Activity
Copy all records precisely, apart from the pictures.

Material for this task below:

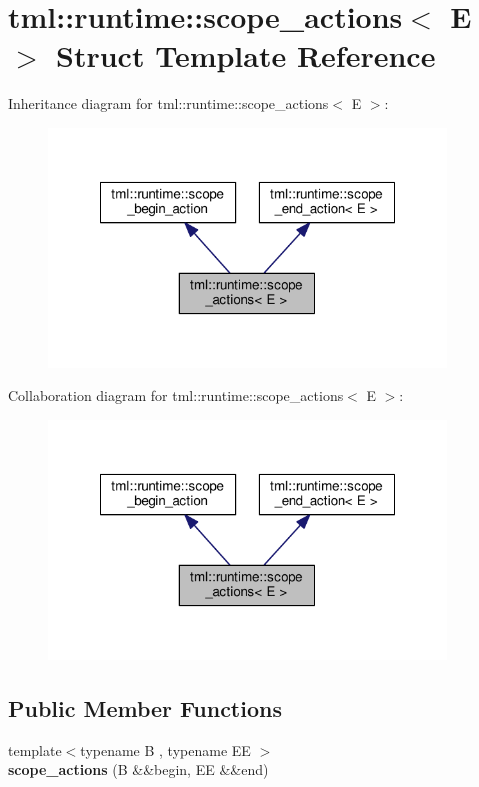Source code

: \hypertarget{structtml_1_1runtime_1_1scope__actions}{\section{tml\+:\+:runtime\+:\+:scope\+\_\+actions$<$ E $>$ Struct Template Reference}
\label{structtml_1_1runtime_1_1scope__actions}
}


Inheritance diagram for tml\+:\+:runtime\+:\+:scope\+\_\+actions$<$ E $>$\+:
\nopagebreak
\begin{figure}[H]
\begin{center}
\leavevmode
\includegraphics[width=299pt]{structtml_1_1runtime_1_1scope__actions__inherit__graph}
\end{center}
\end{figure}


Collaboration diagram for tml\+:\+:runtime\+:\+:scope\+\_\+actions$<$ E $>$\+:
\nopagebreak
\begin{figure}[H]
\begin{center}
\leavevmode
\includegraphics[width=299pt]{structtml_1_1runtime_1_1scope__actions__coll__graph}
\end{center}
\end{figure}
\subsection*{Public Member Functions}
\begin{DoxyCompactItemize}
\item 
\hypertarget{structtml_1_1runtime_1_1scope__actions_a0a4bfd3d1a1e1ce8c88f4d2bad15027f}{{\footnotesize template$<$typename B , typename E\+E $>$ }\\{\bfseries scope\+\_\+actions} (B \&\&begin, E\+E \&\&end)}\label{structtml_1_1runtime_1_1scope__actions_a0a4bfd3d1a1e1ce8c88f4d2bad15027f}

\end{DoxyCompactItemize}


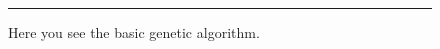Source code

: \begin{figure}[htbp]
\begin{center}
\begin{varwidth}{\textwidth}
\end{varwidth}
\end{center}
\centering
\rule{35em}{0.5pt}
\caption[Basic GA]{Here you see the basic genetic algorithm.}
\label{fig:ga}
\end{figure}


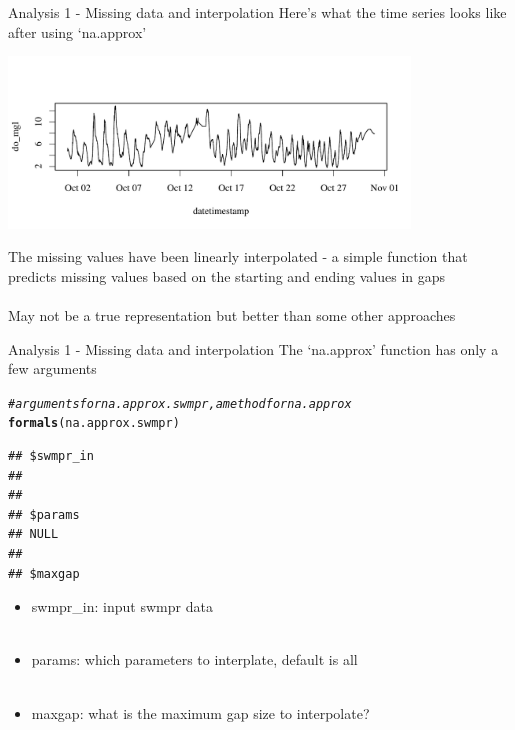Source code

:\documentclass[xcolor=svgnames]{beamer}\usepackage[]{graphicx}\usepackage[]{color}
\makeatletter
\newcommand{\hlcom}[1]{\textcolor[rgb]{0.678,0.584,0.686}{\textit{#1}}}%
\newcommand{\hlstd}[1]{\textcolor[rgb]{0.345,0.345,0.345}{#1}}%
\newcommand{\hlkwd}[1]{\textcolor[rgb]{0.737,0.353,0.396}{\textbf{#1}}}%
\newenvironment{kframe}{%
 \def\at@end@of@kframe{}%
 \ifinner\ifhmode%
  \def\at@end@of@kframe{\end{minipage}}%
  \begin{minipage}{\columnwidth}%
 \fi\fi%
 \def\FrameCommand##1{\hskip\@totalleftmargin \hskip-\fboxsep
 \colorbox{shadecolor}{##1}\hskip-\fboxsep
     \hskip-\linewidth \hskip-\@totalleftmargin \hskip\columnwidth}%
 \MakeFramed {\advance\hsize-\width
   \@totalleftmargin\z@ \linewidth\hsize
   \@setminipage}}%
 {\par\unskip\endMakeFramed%
 \at@end@of@kframe}
\newenvironment{knitrout}{}{} %
\makeatother
\begin{document}
\begin{frame}[containsverbatim]{Analysis 1 - Missing data and interpolation}
Here's what the time series looks like after using `na.approx'
\begin{knitrout}\scriptsize
{}\color{fgcolor}

{\centering \includegraphics[width=0.8\textwidth]{figure/unnamed-chunk-12} 

}



\end{knitrout}
The missing values have been linearly interpolated - a simple function that predicts missing values based on the starting and ending values in gaps\\~\\
May not be a true representation but better than some other approaches
\end{frame}

\begin{frame}[containsverbatim]{Analysis 1 - Missing data and interpolation}
The `na.approx' function has only a few arguments
\begin{knitrout}\scriptsize
{}\color{fgcolor}\begin{kframe}
\begin{alltt}
\hlcom{# arguments for na.approx.swmpr, a method for na.approx}
\hlkwd{formals}\hlstd{(na.approx.swmpr)}
\end{alltt}
\begin{verbatim}
## $swmpr_in
## 
## 
## $params
## NULL
## 
## $maxgap
\end{verbatim}
\end{kframe}
\end{knitrout}
\begin{itemize}
\item swmpr\_in: input swmpr data \\~\\
\item params: which parameters to interplate, default is all \\~\\
\item maxgap: what is the maximum gap size to interpolate?
\end{itemize}
\end{frame}
\end{document}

End of Material for this task.

Solution for this task
Source code

: \hypertarget{structtml_1_1runtime_1_1scope__actions}{\section{tml\+:\+:runtime\+:\+:scope\+\_\+actions$<$ E $>$ Struct Template Reference}
\label{structtml_1_1runtime_1_1scope__actions}
}


Inheritance diagram for tml\+:\+:runtime\+:\+:scope\+\_\+actions$<$ E $>$\+:
\nopagebreak
\begin{figure}[H]
\begin{center}
\leavevmode
\includegraphics[width=299pt]{structtml_1_1runtime_1_1scope__actions__inherit__graph}
\end{center}
\end{figure}


Collaboration diagram for tml\+:\+:runtime\+:\+:scope\+\_\+actions$<$ E $>$\+:
\nopagebreak
\begin{figure}[H]
\begin{center}
\leavevmode
\includegraphics[width=299pt]{structtml_1_1runtime_1_1scope__actions__coll__graph}
\end{center}
\end{figure}
\subsection*{Public Member Functions}
\begin{DoxyCompactItemize}
\item 
\hypertarget{structtml_1_1runtime_1_1scope__actions_a0a4bfd3d1a1e1ce8c88f4d2bad15027f}{{\footnotesize template$<$typename B , typename E\+E $>$ }\\{\bfseries scope\+\_\+actions} (B \&\&begin, E\+E \&\&end)}\label{structtml_1_1runtime_1_1scope__actions_a0a4bfd3d1a1e1ce8c88f4d2bad15027f}

\end{DoxyCompactItemize}


Source code

: \begin{figure}[htbp]
\begin{center}
\begin{varwidth}{\textwidth}
\end{varwidth}
\end{center}
\centering
\rule{35em}{0.5pt}
\caption[Basic GA]{Here you see the basic genetic algorithm.}
\label{fig:ga}
\end{figure}


Source code

:\documentclass[xcolor=svgnames]{beamer}\usepackage[]{graphicx}\usepackage[]{color}
\makeatletter
\newcommand{\hlcom}[1]{\textcolor[rgb]{0.678,0.584,0.686}{\textit{#1}}}%
\newcommand{\hlstd}[1]{\textcolor[rgb]{0.345,0.345,0.345}{#1}}%
\newcommand{\hlkwd}[1]{\textcolor[rgb]{0.737,0.353,0.396}{\textbf{#1}}}%
\newenvironment{kframe}{%
 \def\at@end@of@kframe{}%
 \ifinner\ifhmode%
  \def\at@end@of@kframe{\end{minipage}}%
  \begin{minipage}{\columnwidth}%
 \fi\fi%
 \def\FrameCommand##1{\hskip\@totalleftmargin \hskip-\fboxsep
 \colorbox{shadecolor}{##1}\hskip-\fboxsep
     \hskip-\linewidth \hskip-\@totalleftmargin \hskip\columnwidth}%
 \MakeFramed {\advance\hsize-\width
   \@totalleftmargin\z@ \linewidth\hsize
   \@setminipage}}%
 {\par\unskip\endMakeFramed%
 \at@end@of@kframe}
\newenvironment{knitrout}{}{} %
\makeatother
\begin{document}
\begin{frame}[containsverbatim]{Analysis 1 - Missing data and interpolation}
Here's what the time series looks like after using `na.approx'
\begin{knitrout}\scriptsize
{}\color{fgcolor}

{\centering \includegraphics[width=0.8\textwidth]{figure/unnamed-chunk-12} 

}



\end{knitrout}
The missing values have been linearly interpolated - a simple function that predicts missing values based on the starting and ending values in gaps\\~\\
May not be a true representation but better than some other approaches
\end{frame}

\begin{frame}[containsverbatim]{Analysis 1 - Missing data and interpolation}
The `na.approx' function has only a few arguments
\begin{knitrout}\scriptsize
{}\color{fgcolor}\begin{kframe}
\begin{alltt}
\hlcom{# arguments for na.approx.swmpr, a method for na.approx}
\hlkwd{formals}\hlstd{(na.approx.swmpr)}
\end{alltt}
\begin{verbatim}
## $swmpr_in
## 
## 
## $params
## NULL
## 
## $maxgap
\end{verbatim}
\end{kframe}
\end{knitrout}
\begin{itemize}
\item swmpr\_in: input swmpr data \\~\\
\item params: which parameters to interplate, default is all \\~\\
\item maxgap: what is the maximum gap size to interpolate?
\end{itemize}
\end{frame}
\end{document}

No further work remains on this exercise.